» REQUIRED WORK
Report each line of the data that has "conventions" somewhere in it.

◇ ◇ ◇ ◇

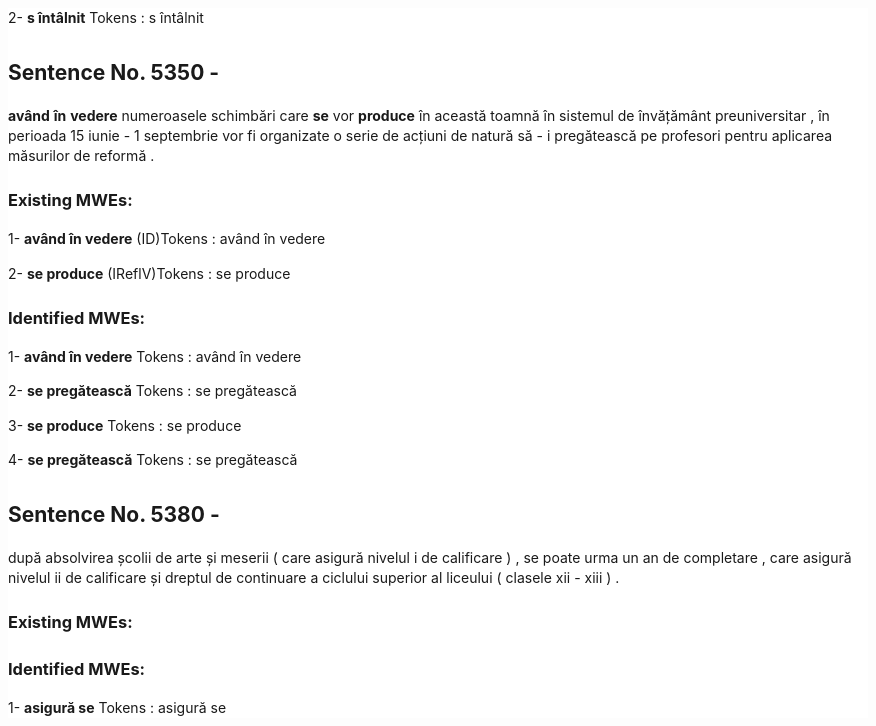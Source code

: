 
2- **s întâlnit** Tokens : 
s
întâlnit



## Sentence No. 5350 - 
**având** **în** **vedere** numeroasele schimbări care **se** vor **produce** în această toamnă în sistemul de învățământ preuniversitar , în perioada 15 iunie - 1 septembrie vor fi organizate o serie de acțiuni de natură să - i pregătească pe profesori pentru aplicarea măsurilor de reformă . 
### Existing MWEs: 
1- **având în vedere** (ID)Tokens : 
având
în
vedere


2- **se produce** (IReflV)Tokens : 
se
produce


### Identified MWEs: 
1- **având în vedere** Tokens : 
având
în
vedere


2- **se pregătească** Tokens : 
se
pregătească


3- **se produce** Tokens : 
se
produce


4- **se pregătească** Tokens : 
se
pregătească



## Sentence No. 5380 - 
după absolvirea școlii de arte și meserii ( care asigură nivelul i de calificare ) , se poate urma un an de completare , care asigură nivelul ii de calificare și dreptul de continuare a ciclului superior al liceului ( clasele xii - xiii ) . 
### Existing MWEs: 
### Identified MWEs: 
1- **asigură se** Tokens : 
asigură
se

◇ ◇ ◇ ◇

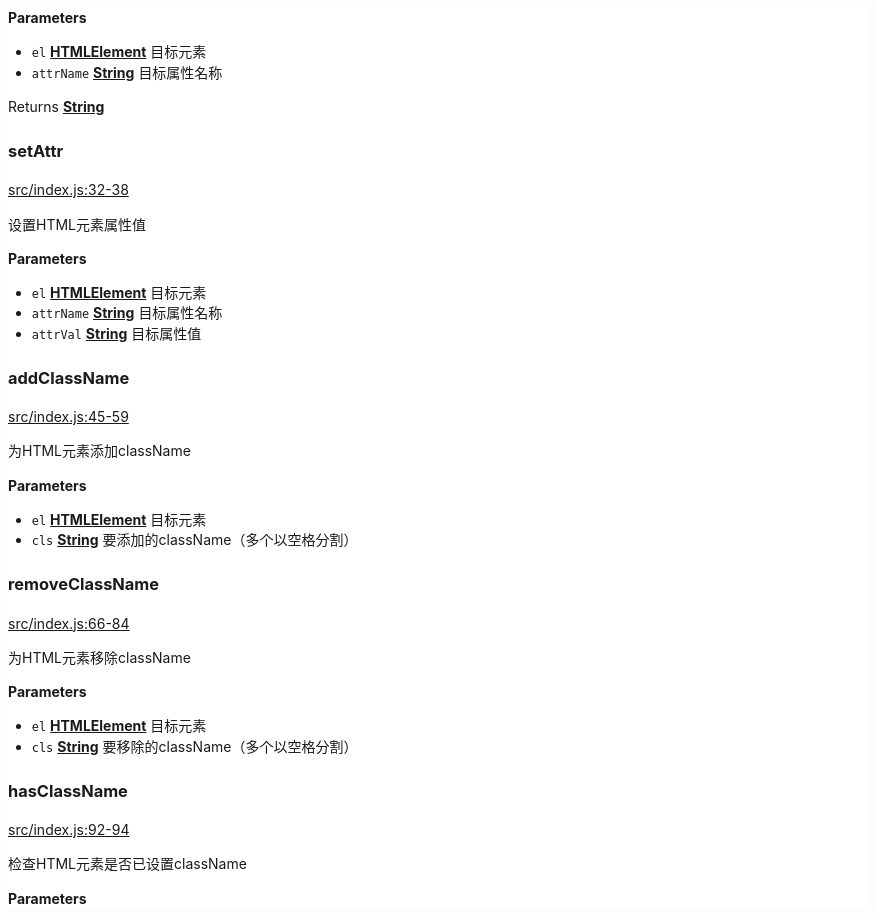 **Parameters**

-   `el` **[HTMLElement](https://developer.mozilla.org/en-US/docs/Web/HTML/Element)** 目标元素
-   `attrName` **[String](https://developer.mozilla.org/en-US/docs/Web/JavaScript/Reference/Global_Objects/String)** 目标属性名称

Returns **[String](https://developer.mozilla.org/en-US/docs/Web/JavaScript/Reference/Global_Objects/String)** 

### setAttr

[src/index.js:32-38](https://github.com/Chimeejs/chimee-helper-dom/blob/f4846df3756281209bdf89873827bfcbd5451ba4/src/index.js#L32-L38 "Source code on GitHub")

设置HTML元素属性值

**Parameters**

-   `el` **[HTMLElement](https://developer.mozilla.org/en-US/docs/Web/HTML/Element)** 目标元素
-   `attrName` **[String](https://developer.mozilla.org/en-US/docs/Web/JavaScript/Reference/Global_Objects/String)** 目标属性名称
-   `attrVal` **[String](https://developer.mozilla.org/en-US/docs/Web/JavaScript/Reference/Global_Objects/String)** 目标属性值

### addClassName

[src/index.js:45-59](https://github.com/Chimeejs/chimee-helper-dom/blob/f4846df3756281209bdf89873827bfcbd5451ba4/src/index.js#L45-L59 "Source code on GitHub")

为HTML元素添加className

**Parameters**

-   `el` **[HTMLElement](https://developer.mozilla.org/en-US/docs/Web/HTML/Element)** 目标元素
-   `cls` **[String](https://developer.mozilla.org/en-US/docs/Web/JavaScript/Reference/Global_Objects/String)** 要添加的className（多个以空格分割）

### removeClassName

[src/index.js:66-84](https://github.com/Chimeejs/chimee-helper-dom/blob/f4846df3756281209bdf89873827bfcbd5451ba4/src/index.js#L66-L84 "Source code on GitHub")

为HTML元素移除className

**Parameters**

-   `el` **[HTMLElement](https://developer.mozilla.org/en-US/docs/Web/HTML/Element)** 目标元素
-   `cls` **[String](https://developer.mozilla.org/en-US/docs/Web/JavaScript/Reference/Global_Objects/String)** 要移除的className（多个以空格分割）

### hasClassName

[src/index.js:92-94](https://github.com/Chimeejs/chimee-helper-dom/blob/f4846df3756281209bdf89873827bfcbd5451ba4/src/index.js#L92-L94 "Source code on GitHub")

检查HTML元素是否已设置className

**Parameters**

◇ ◇ ◇ ◇

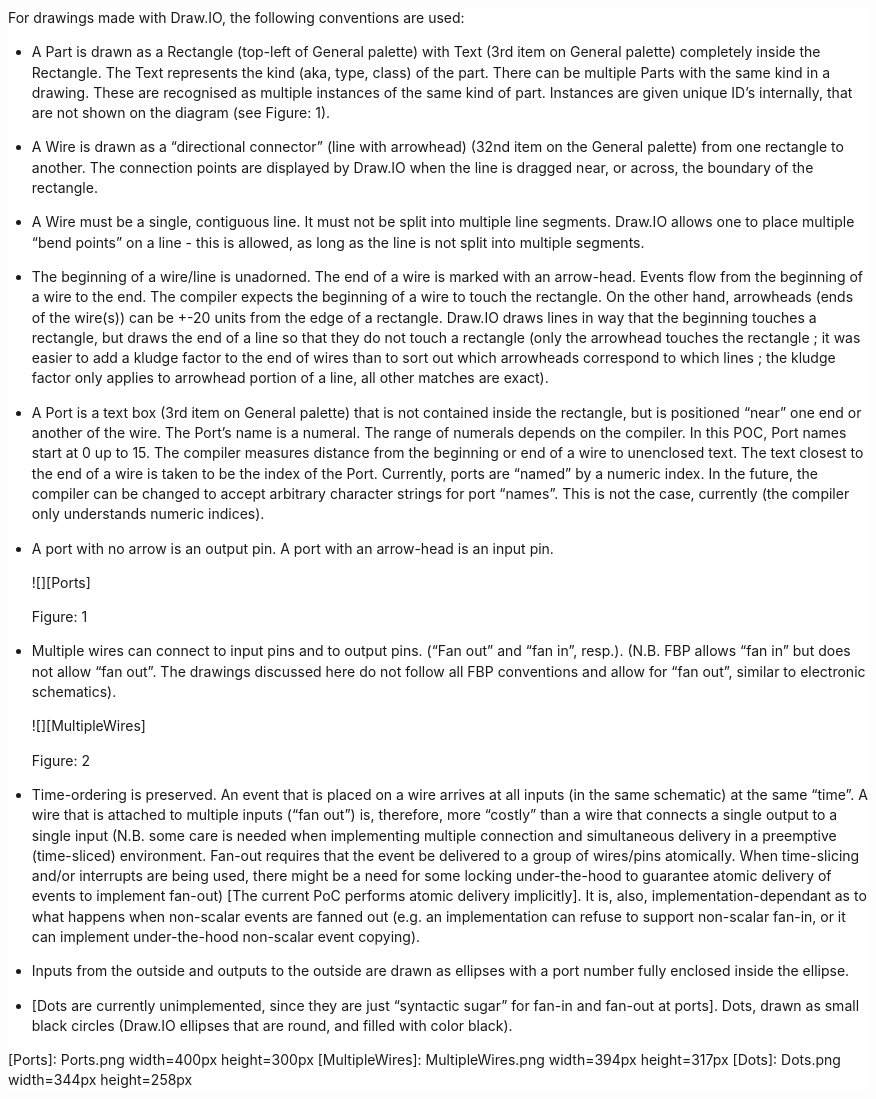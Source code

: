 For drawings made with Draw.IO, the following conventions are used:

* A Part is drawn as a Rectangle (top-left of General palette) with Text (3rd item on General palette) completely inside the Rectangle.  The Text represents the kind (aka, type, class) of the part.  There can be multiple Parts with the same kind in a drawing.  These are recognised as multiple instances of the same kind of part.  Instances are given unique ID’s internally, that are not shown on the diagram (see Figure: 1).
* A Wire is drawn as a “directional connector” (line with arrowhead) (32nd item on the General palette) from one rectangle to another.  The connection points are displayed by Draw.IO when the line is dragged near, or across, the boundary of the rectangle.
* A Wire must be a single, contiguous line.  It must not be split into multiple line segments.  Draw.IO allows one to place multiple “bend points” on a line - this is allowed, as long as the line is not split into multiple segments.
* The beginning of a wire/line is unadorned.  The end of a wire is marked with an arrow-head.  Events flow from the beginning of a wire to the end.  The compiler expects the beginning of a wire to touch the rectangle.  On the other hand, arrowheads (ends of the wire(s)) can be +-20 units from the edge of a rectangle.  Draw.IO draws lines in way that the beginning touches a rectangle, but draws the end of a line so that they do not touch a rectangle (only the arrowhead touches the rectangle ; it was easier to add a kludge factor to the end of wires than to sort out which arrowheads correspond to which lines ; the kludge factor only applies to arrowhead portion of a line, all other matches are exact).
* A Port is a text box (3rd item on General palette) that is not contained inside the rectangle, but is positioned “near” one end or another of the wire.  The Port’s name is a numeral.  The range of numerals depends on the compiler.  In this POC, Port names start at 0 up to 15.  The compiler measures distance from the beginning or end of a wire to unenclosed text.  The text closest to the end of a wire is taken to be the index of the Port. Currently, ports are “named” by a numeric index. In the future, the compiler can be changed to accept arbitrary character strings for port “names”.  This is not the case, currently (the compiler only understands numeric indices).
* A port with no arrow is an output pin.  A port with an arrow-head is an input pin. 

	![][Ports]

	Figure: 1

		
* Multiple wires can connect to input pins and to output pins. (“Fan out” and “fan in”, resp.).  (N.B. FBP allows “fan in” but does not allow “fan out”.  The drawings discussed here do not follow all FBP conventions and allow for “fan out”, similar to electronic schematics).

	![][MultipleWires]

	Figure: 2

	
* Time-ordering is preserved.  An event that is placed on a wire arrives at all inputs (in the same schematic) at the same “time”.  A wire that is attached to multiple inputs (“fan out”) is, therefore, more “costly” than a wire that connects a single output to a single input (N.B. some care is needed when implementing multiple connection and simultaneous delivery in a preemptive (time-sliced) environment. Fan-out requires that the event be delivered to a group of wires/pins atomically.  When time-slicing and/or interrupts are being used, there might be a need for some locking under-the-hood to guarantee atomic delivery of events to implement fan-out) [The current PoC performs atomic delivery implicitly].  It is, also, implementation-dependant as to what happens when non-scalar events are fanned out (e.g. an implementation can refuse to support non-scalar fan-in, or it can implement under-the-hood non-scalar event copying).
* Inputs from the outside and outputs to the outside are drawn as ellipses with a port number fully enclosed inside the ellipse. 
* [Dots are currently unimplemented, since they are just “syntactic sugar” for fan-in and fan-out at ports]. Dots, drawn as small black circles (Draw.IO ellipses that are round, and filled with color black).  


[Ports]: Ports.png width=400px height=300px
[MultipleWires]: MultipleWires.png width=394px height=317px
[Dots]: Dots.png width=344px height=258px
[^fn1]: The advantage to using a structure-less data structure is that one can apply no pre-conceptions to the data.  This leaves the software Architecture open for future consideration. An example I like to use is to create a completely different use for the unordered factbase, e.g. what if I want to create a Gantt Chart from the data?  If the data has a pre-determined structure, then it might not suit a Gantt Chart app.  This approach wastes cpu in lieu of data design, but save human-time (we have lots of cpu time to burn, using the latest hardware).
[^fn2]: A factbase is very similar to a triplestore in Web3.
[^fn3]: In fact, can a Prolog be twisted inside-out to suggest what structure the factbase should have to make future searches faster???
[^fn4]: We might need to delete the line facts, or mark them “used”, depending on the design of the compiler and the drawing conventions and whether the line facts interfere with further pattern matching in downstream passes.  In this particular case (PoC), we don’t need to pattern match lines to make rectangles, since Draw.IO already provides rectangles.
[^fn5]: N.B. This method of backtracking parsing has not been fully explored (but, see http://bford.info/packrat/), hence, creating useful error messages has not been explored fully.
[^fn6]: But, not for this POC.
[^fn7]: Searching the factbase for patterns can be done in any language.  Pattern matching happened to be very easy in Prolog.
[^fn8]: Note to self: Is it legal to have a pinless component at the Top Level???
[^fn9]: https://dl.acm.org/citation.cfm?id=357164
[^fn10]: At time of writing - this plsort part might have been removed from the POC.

◇ ◇ ◇ ◇

» RESULT OF THE TASK
: For drawings made with Draw.IO, the following conventions are used:
* Multiple wires can connect to input pins and to output pins. (“Fan out” and “fan in”, resp.).  (N.B. FBP allows “fan in” but does not allow “fan out”.  The drawings discussed here do not follow all FBP conventions and allow for “fan out”, similar to electronic schematics).
[^fn4]: We might need to delete the line facts, or mark them “used”, depending on the design of the compiler and the drawing conventions and whether the line facts interfere with further pattern matching in downstream passes.  In this particular case (PoC), we don’t need to pattern match lines to make rectangles, since Draw.IO already provides rectangles.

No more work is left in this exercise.